• [Try it] Return every line of the records that includes the string "route".

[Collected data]
---
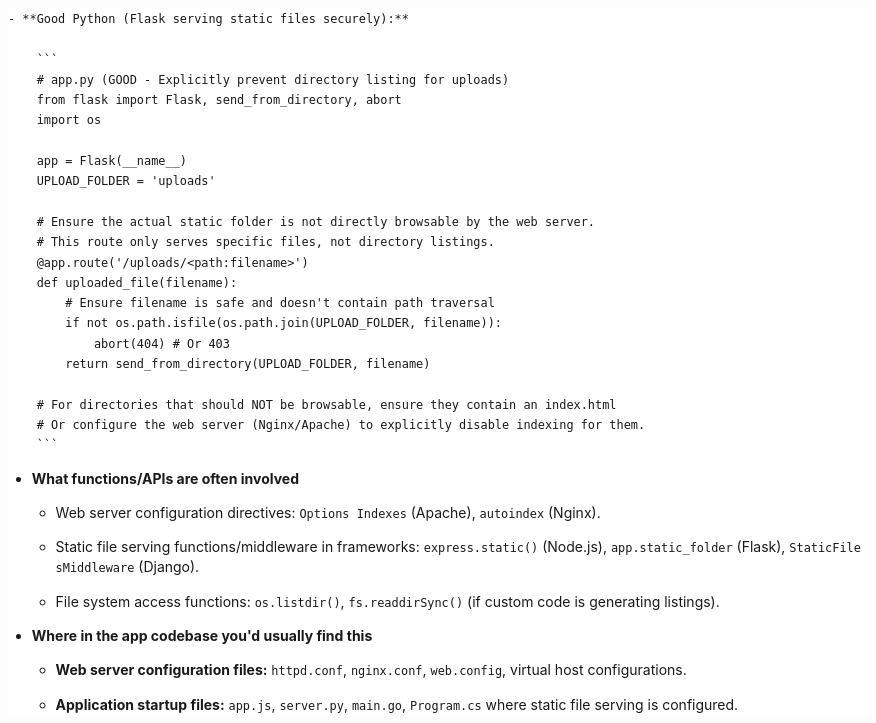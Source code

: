     - **Good Python (Flask serving static files securely):**
        
        ```
        # app.py (GOOD - Explicitly prevent directory listing for uploads)
        from flask import Flask, send_from_directory, abort
        import os
        
        app = Flask(__name__)
        UPLOAD_FOLDER = 'uploads'
        
        # Ensure the actual static folder is not directly browsable by the web server.
        # This route only serves specific files, not directory listings.
        @app.route('/uploads/<path:filename>')
        def uploaded_file(filename):
            # Ensure filename is safe and doesn't contain path traversal
            if not os.path.isfile(os.path.join(UPLOAD_FOLDER, filename)):
                abort(404) # Or 403
            return send_from_directory(UPLOAD_FOLDER, filename)
        
        # For directories that should NOT be browsable, ensure they contain an index.html
        # Or configure the web server (Nginx/Apache) to explicitly disable indexing for them.
        ```
        
- **What functions/APIs are often involved**
    
    - Web server configuration directives: `Options Indexes` (Apache), `autoindex` (Nginx).
        
    - Static file serving functions/middleware in frameworks: `express.static()` (Node.js), `app.static_folder` (Flask), `StaticFilesMiddleware` (Django).
        
    - File system access functions: `os.listdir()`, `fs.readdirSync()` (if custom code is generating listings).
        
- **Where in the app codebase you'd usually find this**
    
    - **Web server configuration files:** `httpd.conf`, `nginx.conf`, `web.config`, virtual host configurations.
        
    - **Application startup files:** `app.js`, `server.py`, `main.go`, `Program.cs` where static file serving is configured.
---
• [Exercise response]
        # This route only serves specific files, not directory listings.
        @app.route('/uploads/<path:filename>')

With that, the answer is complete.